Inflation is highly likely. At the moment my wife and I have invested a lot of money into the stock market at these pessimistic prices. We also hold some cash on the sidelines just in case mortgage rates spike and home prices fall.


----------



## maelstrom (Apr 10, 2009)

we spent the past year paying off debt, down to just the mortgage and we're slowly stockpiling groceries/health stuff.


----------



## somecatchyprase (Apr 6, 2009)

*deflation vs. inflation*

Both sides of inflation or deflation debate have valid points. Over the long run, inflation should prevail. 

Governments will not stop printing money anytime soon. If and when current bailouts fail, the political solution will be to print even more. Politicians need to be seen as "doing something" about the crisis. Politicians don't really care about the long term implications of their policies, they cannot see beyond the next election.

Recently bought gold and silver, for the first time in my life. Not concerned about price dips in the near term, I'll gladly hold and add to my position. Also looking at some natural resource/commodity funds.

Don't like real return bonds. The returns on these bonds are based on statistics which are easily manipulated.
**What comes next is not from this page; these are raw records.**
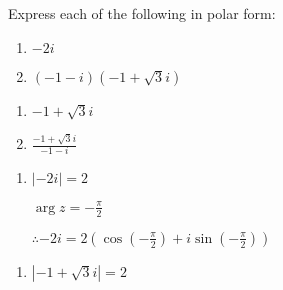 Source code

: \documentclass[11pt,a4paper]{book}
\begin{document}
\begin{example}

Express each of the following in polar form:

\begin{minipage}[t]{0.5\textwidth}

\begin{enumerate}[label=(\alph*)]

\item  $-2i$

\addtocounter{enumi}{1}

\item  $\left(-1-i\right)\left(-1+\sqrt{3}i\right)$

\end{enumerate}

\end{minipage}
\begin{minipage}[t]{0.5\textwidth}

\begin{enumerate}[label=(\alph*),start=2]

\item  $-1+\sqrt{3}i$

\addtocounter{enumi}{1}

\item  ${\displaystyle \frac{-1+\sqrt{3}i}{-1-i}}$

\addtocounter{enumi}{1}

\end{enumerate}

\end{minipage}

\Solution

\begin{minipage}[t]{0.5\textwidth}

\begin{enumerate}[label=(\alph*)]

\item  $\left|-2i\right|=2$

${\displaystyle \arg z=-\frac{\pi}{2}}$

${\displaystyle \therefore-2i=2\left(\cos\left(-\frac{\pi}{2}\right)+i\sin\left(-\frac{\pi}{2}\right)\right)}$
\end{enumerate}
\end{minipage}
\begin{minipage}[t]{0.5\textwidth}
\begin{enumerate}[label=(\alph*),start=2]

\item  $\left|-1+\sqrt{3}i\right|=2$


\end{enumerate}
\end{minipage}
\end{example}
\end{document}
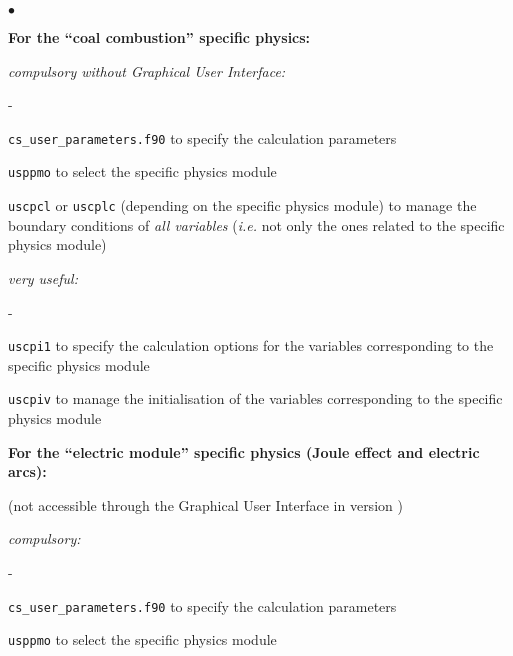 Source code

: {{{\begin{list}{$\bullet$}{}
\begin{list}{}{}
  \item{\bf For the ``coal combustion'' specific physics:}

    \begin{list}{}{}
        \item {\em compulsory without Graphical User Interface:}
        \begin{list}{-}{}
            \item \texttt{cs\_user\_parameters.f90} to specify the calculation parameters

            \item \texttt{usppmo} to select the specific physics module

            \item \texttt{uscpcl} or \texttt{uscplc} (depending on the
                  specific physics module) to manage the
                  boundary conditions of {\em all variables} ({\em i.e.} not only
              the ones related to the specific physics module)
        \end{list}

        \item {\em very useful:}
        \begin{list}{-}{}
            \item  \texttt{uscpi1}
               to specify the calculation options
                   for the variables
                   corresponding to the specific physics module

            \item \texttt{uscpiv} to manage the initialisation of the
                   variables corresponding to the specific physics module
        \end{list}
    \end{list}

     \item{\bf For the ``electric module'' specific physics
      (Joule effect and electric arcs):}

(not accessible through the Graphical User Interface in version \verscs)
    \begin{list}{}{}
       \item {\em compulsory:}
        \begin{list}{-}{}
            \item \texttt{cs\_user\_parameters.f90} to specify the calculation parameters

            \item \texttt{usppmo} to select the specific physics module


\end{list}
\end{list}
\end{list}
\end{list}}}}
CPI doesn't included energy and housing. Ridiculous, as these two items account for a very large portion of the average persons income. Have a look at this link:

www.shadowstats.com


----------



## MoneyEnergy (Apr 5, 2009)

I've talked about How to Protect Your Wealth from Hyperinflation on my own site. This is a continually fascinating topic for me.

Just last night I was watching the famous "Crash Course" by Chris Martenson. Excellent (but long) very clear (and slow) explanation of the financial dangers ahead. The economy the US is in right now (and the rest of the world by default, due to world reserve currency) is only an experiment barely 37 years old, going back to Nixon's removing the gold standard.

Yea, yea, yea, I thought I already knew the whole story too - I've read about it so many times. But this guy draws the lines together in a wholly illuminating way.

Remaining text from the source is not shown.